Nothing but the lines from the one containing "- get rid of" through the end of the entries should be set down, each exactly as written.
*****
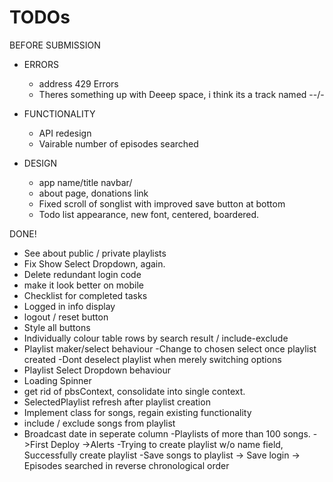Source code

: # TODOs

BEFORE SUBMISSION

- ERRORS

  - address 429 Errors
  - Theres something up with Deeep space, i think its a track named --/-

- FUNCTIONALITY

  - API redesign
  - Vairable number of episodes searched

- DESIGN
  - app name/title navbar/
  - about page, donations link
  - Fixed scroll of songlist with improved save button at bottom
  - Todo list appearance, new font, centered, boardered.

DONE!

- See about public / private playlists
- Fix Show Select Dropdown, again.
- Delete redundant login code
- make it look better on mobile
- Checklist for completed tasks
- Logged in info display
- logout / reset button
- Style all buttons
- Individually colour table rows by search result / include-exclude
- Playlist maker/select behaviour
  -Change to chosen select once playlist created
  -Dont deselect playlist when merely switching options
- Playlist Select Dropdown behaviour
- Loading Spinner
- get rid of pbsContext, consolidate into single context.
- SelectedPlaylist refresh after playlist creation
- Implement class for songs, regain existing functionality
- include / exclude songs from playlist
- Broadcast date in seperate column
  -Playlists of more than 100 songs.
  ->First Deploy
  ->Alerts
  -Trying to create playlist w/o name field, Successfully create playlist
  -Save songs to playlist
  -> Save login
  -> Episodes searched in reverse chronological order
*****
SOLUTION FOR THIS PROBLEM:
- get rid of pbsContext, consolidate into single context.
- SelectedPlaylist refresh after playlist creation
- Implement class for songs, regain existing functionality
- include / exclude songs from playlist
- Broadcast date in seperate column
  -Playlists of more than 100 songs.
  ->First Deploy
  ->Alerts
  -Trying to create playlist w/o name field, Successfully create playlist
  -Save songs to playlist
  -> Save login
  -> Episodes searched in reverse chronological order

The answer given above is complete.